Gordon was at a loss to explain how it had all happened so quickly.
After all, hadn't it been just yesterday that he'd bought Jared his first wet suit and taken him on that trip to the Florida Keys? And how long ago could it have been that he'd gifted Rachel with that small conch shell that she, even now, wore about her neck on a thin silver chain?
Gordon sighed and shook his head imperceptibly. The years had drifted past as stealthily as a sailboat on a calm sea, gently and without fanfare. Water through his fingers.
Jared had been nine years old the year that his father had taken him out of school for three weeks to spend most of the month of April tracking a Spanish galleon that had centuries ago gone down in a fierce hurricane off the coast of Florida. Gordon had wanted his son to be standing on the deck with him on the day that the remains of the Santa Maria Elena de Cordoba would see the light of day for the first time in four hundred years. He'd wanted Jared to understand that what kept his father away from his family for weeks, often months, at a time was not so much the hint of finding lost treasure as the chance to touch other times, other lives.

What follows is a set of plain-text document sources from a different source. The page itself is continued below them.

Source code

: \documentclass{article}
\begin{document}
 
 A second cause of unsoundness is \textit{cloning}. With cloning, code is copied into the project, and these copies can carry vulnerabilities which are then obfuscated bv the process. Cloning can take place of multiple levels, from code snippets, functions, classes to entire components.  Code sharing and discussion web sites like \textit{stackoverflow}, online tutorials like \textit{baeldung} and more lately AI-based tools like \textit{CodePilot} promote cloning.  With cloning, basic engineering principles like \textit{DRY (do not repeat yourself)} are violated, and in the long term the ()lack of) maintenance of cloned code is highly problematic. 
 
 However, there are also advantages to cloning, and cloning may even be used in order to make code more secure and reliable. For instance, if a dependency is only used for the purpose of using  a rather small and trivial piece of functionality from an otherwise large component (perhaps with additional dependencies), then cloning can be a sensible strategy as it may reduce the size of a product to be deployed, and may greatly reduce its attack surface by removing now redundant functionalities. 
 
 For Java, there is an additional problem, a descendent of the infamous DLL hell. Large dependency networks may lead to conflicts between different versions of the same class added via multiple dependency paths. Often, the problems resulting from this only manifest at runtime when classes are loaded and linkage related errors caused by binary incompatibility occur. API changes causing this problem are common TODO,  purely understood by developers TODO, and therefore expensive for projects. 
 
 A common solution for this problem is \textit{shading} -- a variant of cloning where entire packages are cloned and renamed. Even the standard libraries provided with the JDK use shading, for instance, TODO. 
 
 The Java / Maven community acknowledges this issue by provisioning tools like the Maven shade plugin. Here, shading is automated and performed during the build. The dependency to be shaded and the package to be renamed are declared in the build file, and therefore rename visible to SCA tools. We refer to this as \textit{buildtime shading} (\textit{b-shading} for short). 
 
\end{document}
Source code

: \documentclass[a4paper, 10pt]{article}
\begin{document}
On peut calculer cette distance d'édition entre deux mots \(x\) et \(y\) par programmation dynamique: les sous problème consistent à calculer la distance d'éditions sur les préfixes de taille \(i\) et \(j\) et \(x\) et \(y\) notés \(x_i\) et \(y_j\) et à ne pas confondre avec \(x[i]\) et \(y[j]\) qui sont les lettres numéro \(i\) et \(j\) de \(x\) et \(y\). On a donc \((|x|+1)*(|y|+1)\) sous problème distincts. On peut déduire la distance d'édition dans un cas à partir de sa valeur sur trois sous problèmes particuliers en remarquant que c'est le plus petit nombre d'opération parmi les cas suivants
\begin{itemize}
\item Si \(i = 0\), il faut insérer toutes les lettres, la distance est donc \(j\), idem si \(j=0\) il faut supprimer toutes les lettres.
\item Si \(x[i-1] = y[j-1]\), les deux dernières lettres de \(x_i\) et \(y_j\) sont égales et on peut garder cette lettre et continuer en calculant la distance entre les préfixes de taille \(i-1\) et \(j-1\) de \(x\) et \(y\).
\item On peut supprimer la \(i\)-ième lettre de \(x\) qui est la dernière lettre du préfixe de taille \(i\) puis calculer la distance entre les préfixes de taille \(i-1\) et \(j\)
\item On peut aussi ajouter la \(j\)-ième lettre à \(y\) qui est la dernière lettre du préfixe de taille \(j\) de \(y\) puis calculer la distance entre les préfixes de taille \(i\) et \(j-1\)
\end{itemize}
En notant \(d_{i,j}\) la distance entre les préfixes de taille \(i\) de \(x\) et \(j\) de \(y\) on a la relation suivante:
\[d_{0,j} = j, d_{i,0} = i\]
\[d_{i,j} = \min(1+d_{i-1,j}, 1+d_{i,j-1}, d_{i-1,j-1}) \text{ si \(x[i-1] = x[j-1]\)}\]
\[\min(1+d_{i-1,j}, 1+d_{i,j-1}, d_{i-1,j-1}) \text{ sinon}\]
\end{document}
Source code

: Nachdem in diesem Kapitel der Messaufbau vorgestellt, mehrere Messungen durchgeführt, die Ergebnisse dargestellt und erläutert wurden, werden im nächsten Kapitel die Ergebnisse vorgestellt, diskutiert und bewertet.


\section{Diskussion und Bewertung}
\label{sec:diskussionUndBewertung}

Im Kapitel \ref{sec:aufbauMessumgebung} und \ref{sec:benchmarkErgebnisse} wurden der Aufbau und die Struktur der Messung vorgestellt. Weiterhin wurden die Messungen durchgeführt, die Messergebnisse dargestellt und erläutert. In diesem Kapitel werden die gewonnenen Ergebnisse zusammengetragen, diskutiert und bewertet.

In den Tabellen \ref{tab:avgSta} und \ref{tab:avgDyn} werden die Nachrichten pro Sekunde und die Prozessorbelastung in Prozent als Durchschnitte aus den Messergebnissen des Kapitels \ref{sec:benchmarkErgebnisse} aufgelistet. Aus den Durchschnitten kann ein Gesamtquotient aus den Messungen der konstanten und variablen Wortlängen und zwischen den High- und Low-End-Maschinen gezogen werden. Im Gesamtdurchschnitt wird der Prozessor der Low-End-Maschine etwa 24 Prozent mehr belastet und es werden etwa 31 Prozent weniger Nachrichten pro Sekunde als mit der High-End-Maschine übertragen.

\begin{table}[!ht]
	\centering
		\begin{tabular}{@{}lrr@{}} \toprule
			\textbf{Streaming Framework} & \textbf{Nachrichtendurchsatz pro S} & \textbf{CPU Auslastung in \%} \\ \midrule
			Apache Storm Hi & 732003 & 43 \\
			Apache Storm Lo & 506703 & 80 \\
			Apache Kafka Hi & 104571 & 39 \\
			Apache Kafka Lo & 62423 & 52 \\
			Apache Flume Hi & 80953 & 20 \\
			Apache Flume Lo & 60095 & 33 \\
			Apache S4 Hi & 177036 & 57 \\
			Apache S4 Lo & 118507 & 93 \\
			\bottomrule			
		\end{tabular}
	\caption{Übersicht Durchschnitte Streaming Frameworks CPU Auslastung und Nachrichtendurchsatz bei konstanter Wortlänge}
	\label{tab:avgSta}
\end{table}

Jared was now thirty-two years old, Rachel, twenty-eight, and Gordon was still not certain of how much of their lives he had touched, beyond, of course, their choice of profession.
It never failed to humble Gordon to realize that both his children had chosen to follow in his footsteps, as he had followed in his father's, and his father had before him. Jared was the fourth generation of Chandler men to seek to uncover the mysteries hidden beneath the sea, Rachel the first woman. Both had joined Chandler and Associates upon graduating from college. Both had worked various operations, sometimes with their father, sometimes with each other, but the three Chandlers had never worked the same job at the same time. This latest venture, the salvaging of the True Wind, with all its legendary pirate treasure aboard, would mark the first time father, son, and daughter had worked together.
Somehow, despite his shortcomings as a father, both of his children had seemed to understand that the countless hours Gordon spent researching the location of each vessel was a journey toward fulfilling the legacy of every one of the men on board those doomed ships. That each salvaged ship brought to light the stories of a hundred or more men who had perished on an angry sea, and in the remains left on the ocean's floor, Gordon often learned just what it was that those men had believed was worth dying for.
For some, it had been gold.
The act of finding the treasures that Gordon had resurrected over the years had satisfied him in much the same way another might be pleased at having solved a particularly vexatious puzzle. True, the financial rewards he reaped were a means of supporting his family as well as his next salvage operation, but it was his respect for the past that drove him. Over the years, his strict honesty and his meticulous efforts to preserve his finds had earned him a reputation as a man who could be trusted equally with the treasure and with the integrity of the site. Gordon Chandler's name was always on the top of the list of men to call when there was an important salvage operation to be planned.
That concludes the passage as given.